▶ _EXERCISE DETAILS_
Repeat each entry in full, exactly.

Entries taken from a collection:
===============
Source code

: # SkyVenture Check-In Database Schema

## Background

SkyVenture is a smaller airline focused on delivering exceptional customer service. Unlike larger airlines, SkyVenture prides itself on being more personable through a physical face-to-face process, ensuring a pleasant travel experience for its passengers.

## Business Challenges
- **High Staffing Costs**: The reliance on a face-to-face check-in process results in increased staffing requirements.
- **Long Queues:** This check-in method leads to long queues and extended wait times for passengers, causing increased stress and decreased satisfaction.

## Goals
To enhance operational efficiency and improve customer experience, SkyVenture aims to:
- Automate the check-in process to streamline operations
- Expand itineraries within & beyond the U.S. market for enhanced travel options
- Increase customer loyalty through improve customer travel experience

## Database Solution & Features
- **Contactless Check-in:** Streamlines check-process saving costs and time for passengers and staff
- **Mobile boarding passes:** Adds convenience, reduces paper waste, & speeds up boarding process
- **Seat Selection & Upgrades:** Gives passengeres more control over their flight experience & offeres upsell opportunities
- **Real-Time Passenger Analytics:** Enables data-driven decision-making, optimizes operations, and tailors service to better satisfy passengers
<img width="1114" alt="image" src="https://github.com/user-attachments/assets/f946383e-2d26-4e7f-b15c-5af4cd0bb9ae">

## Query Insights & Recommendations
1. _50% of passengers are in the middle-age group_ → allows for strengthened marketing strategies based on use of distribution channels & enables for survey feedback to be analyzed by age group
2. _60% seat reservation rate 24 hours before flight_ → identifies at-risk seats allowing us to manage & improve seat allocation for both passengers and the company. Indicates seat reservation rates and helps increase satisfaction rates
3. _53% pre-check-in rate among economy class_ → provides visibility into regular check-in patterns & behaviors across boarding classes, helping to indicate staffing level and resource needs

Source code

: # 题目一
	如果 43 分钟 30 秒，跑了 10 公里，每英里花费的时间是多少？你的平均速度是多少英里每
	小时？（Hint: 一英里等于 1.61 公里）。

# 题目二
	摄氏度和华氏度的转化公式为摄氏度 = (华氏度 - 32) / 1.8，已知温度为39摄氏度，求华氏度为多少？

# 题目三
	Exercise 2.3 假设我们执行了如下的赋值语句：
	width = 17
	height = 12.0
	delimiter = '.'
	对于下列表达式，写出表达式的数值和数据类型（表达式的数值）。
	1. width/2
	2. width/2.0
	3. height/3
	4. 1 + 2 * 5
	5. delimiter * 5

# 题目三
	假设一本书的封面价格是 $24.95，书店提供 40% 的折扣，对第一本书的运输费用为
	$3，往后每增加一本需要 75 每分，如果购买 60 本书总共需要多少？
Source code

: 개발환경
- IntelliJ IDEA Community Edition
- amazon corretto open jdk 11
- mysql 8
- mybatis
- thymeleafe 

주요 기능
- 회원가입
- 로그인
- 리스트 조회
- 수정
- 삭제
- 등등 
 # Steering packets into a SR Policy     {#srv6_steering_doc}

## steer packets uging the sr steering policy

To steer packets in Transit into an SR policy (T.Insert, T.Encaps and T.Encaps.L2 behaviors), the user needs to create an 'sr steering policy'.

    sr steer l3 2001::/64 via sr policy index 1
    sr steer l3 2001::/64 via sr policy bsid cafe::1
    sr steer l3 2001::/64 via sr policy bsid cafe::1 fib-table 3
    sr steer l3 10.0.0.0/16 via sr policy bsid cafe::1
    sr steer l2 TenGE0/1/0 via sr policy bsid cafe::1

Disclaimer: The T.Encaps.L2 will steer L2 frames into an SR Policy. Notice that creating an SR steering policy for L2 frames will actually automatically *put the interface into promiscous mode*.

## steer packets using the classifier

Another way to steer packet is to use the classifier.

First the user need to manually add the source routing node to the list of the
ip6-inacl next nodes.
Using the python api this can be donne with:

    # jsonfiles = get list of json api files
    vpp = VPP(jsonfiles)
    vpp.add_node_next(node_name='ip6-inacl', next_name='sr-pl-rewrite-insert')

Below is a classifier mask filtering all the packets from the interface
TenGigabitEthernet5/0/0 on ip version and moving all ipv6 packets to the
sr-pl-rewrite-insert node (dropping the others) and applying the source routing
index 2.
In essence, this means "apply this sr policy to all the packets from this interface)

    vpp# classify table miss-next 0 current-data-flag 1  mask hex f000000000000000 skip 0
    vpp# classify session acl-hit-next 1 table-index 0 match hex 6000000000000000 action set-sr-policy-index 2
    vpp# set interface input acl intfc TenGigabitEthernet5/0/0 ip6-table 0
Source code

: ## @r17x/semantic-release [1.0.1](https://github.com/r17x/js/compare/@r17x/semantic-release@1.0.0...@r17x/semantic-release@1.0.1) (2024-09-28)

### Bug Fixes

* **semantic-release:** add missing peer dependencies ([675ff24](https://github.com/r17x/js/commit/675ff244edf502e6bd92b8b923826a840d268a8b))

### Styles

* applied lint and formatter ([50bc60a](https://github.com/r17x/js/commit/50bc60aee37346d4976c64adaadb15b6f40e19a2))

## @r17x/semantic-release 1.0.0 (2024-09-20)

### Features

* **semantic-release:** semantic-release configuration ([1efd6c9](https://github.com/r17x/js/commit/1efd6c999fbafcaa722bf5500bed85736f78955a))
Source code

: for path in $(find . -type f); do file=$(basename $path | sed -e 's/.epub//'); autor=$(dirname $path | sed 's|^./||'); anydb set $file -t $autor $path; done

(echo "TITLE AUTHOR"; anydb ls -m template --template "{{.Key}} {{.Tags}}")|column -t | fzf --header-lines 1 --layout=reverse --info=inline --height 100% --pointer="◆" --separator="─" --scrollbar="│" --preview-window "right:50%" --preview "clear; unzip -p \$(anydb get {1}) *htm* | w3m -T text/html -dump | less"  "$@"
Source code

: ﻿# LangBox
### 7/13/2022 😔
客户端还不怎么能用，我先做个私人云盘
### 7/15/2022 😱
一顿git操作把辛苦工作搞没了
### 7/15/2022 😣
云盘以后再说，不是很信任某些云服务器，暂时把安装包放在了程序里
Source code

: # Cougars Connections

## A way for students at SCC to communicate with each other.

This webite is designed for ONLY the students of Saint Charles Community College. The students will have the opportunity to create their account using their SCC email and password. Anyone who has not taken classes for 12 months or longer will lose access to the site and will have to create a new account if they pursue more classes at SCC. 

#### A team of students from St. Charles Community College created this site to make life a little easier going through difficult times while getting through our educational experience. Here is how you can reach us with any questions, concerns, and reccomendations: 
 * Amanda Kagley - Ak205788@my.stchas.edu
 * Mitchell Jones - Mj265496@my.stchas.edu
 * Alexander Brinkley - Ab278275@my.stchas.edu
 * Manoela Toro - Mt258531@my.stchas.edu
===============
▶ _THE COMPLETED TASK_
Source code

: # SkyVenture Check-In Database Schema

## Background

SkyVenture is a smaller airline focused on delivering exceptional customer service. Unlike larger airlines, SkyVenture prides itself on being more personable through a physical face-to-face process, ensuring a pleasant travel experience for its passengers.

## Business Challenges
- **High Staffing Costs**: The reliance on a face-to-face check-in process results in increased staffing requirements.
- **Long Queues:** This check-in method leads to long queues and extended wait times for passengers, causing increased stress and decreased satisfaction.

## Goals
To enhance operational efficiency and improve customer experience, SkyVenture aims to:
- Automate the check-in process to streamline operations
- Expand itineraries within & beyond the U.S. market for enhanced travel options
- Increase customer loyalty through improve customer travel experience

## Database Solution & Features
- **Contactless Check-in:** Streamlines check-process saving costs and time for passengers and staff
- **Mobile boarding passes:** Adds convenience, reduces paper waste, & speeds up boarding process
- **Seat Selection & Upgrades:** Gives passengeres more control over their flight experience & offeres upsell opportunities
- **Real-Time Passenger Analytics:** Enables data-driven decision-making, optimizes operations, and tailors service to better satisfy passengers
<img width="1114" alt="image" src="https://github.com/user-attachments/assets/f946383e-2d26-4e7f-b15c-5af4cd0bb9ae">

## Query Insights & Recommendations
1. _50% of passengers are in the middle-age group_ → allows for strengthened marketing strategies based on use of distribution channels & enables for survey feedback to be analyzed by age group
2. _60% seat reservation rate 24 hours before flight_ → identifies at-risk seats allowing us to manage & improve seat allocation for both passengers and the company. Indicates seat reservation rates and helps increase satisfaction rates
3. _53% pre-check-in rate among economy class_ → provides visibility into regular check-in patterns & behaviors across boarding classes, helping to indicate staffing level and resource needs

Source code

: # 题目一
	如果 43 分钟 30 秒，跑了 10 公里，每英里花费的时间是多少？你的平均速度是多少英里每
	小时？（Hint: 一英里等于 1.61 公里）。

# 题目二
	摄氏度和华氏度的转化公式为摄氏度 = (华氏度 - 32) / 1.8，已知温度为39摄氏度，求华氏度为多少？

# 题目三
	Exercise 2.3 假设我们执行了如下的赋值语句：
	width = 17
	height = 12.0
	delimiter = '.'
	对于下列表达式，写出表达式的数值和数据类型（表达式的数值）。
	1. width/2
	2. width/2.0
	3. height/3
	4. 1 + 2 * 5
	5. delimiter * 5

# 题目三
	假设一本书的封面价格是 $24.95，书店提供 40% 的折扣，对第一本书的运输费用为
	$3，往后每增加一本需要 75 每分，如果购买 60 本书总共需要多少？
Source code

: 개발환경
- IntelliJ IDEA Community Edition
- amazon corretto open jdk 11
- mysql 8
- mybatis
- thymeleafe 

주요 기능
- 회원가입
- 로그인
- 리스트 조회
- 수정
- 삭제
- 등등 
 # Steering packets into a SR Policy     {#srv6_steering_doc}

## steer packets uging the sr steering policy

To steer packets in Transit into an SR policy (T.Insert, T.Encaps and T.Encaps.L2 behaviors), the user needs to create an 'sr steering policy'.

    sr steer l3 2001::/64 via sr policy index 1
    sr steer l3 2001::/64 via sr policy bsid cafe::1
    sr steer l3 2001::/64 via sr policy bsid cafe::1 fib-table 3
    sr steer l3 10.0.0.0/16 via sr policy bsid cafe::1
    sr steer l2 TenGE0/1/0 via sr policy bsid cafe::1

Disclaimer: The T.Encaps.L2 will steer L2 frames into an SR Policy. Notice that creating an SR steering policy for L2 frames will actually automatically *put the interface into promiscous mode*.

## steer packets using the classifier

Another way to steer packet is to use the classifier.

First the user need to manually add the source routing node to the list of the
ip6-inacl next nodes.
Using the python api this can be donne with:

    # jsonfiles = get list of json api files
    vpp = VPP(jsonfiles)
    vpp.add_node_next(node_name='ip6-inacl', next_name='sr-pl-rewrite-insert')

Below is a classifier mask filtering all the packets from the interface
TenGigabitEthernet5/0/0 on ip version and moving all ipv6 packets to the
sr-pl-rewrite-insert node (dropping the others) and applying the source routing
index 2.
In essence, this means "apply this sr policy to all the packets from this interface)

    vpp# classify table miss-next 0 current-data-flag 1  mask hex f000000000000000 skip 0
    vpp# classify session acl-hit-next 1 table-index 0 match hex 6000000000000000 action set-sr-policy-index 2
    vpp# set interface input acl intfc TenGigabitEthernet5/0/0 ip6-table 0
Source code

: ## @r17x/semantic-release [1.0.1](https://github.com/r17x/js/compare/@r17x/semantic-release@1.0.0...@r17x/semantic-release@1.0.1) (2024-09-28)

### Bug Fixes

* **semantic-release:** add missing peer dependencies ([675ff24](https://github.com/r17x/js/commit/675ff244edf502e6bd92b8b923826a840d268a8b))

### Styles

* applied lint and formatter ([50bc60a](https://github.com/r17x/js/commit/50bc60aee37346d4976c64adaadb15b6f40e19a2))

## @r17x/semantic-release 1.0.0 (2024-09-20)

### Features

* **semantic-release:** semantic-release configuration ([1efd6c9](https://github.com/r17x/js/commit/1efd6c999fbafcaa722bf5500bed85736f78955a))
Source code

: for path in $(find . -type f); do file=$(basename $path | sed -e 's/.epub//'); autor=$(dirname $path | sed 's|^./||'); anydb set $file -t $autor $path; done

(echo "TITLE AUTHOR"; anydb ls -m template --template "{{.Key}} {{.Tags}}")|column -t | fzf --header-lines 1 --layout=reverse --info=inline --height 100% --pointer="◆" --separator="─" --scrollbar="│" --preview-window "right:50%" --preview "clear; unzip -p \$(anydb get {1}) *htm* | w3m -T text/html -dump | less"  "$@"
Source code

: ﻿# LangBox
### 7/13/2022 😔
客户端还不怎么能用，我先做个私人云盘
### 7/15/2022 😱
一顿git操作把辛苦工作搞没了
### 7/15/2022 😣
云盘以后再说，不是很信任某些云服务器，暂时把安装包放在了程序里
Source code

: # Cougars Connections

## A way for students at SCC to communicate with each other.

This webite is designed for ONLY the students of Saint Charles Community College. The students will have the opportunity to create their account using their SCC email and password. Anyone who has not taken classes for 12 months or longer will lose access to the site and will have to create a new account if they pursue more classes at SCC. 

#### A team of students from St. Charles Community College created this site to make life a little easier going through difficult times while getting through our educational experience. Here is how you can reach us with any questions, concerns, and reccomendations: 
 * Amanda Kagley - Ak205788@my.stchas.edu
 * Mitchell Jones - Mj265496@my.stchas.edu
 * Alexander Brinkley - Ab278275@my.stchas.edu
 * Manoela Toro - Mt258531@my.stchas.edu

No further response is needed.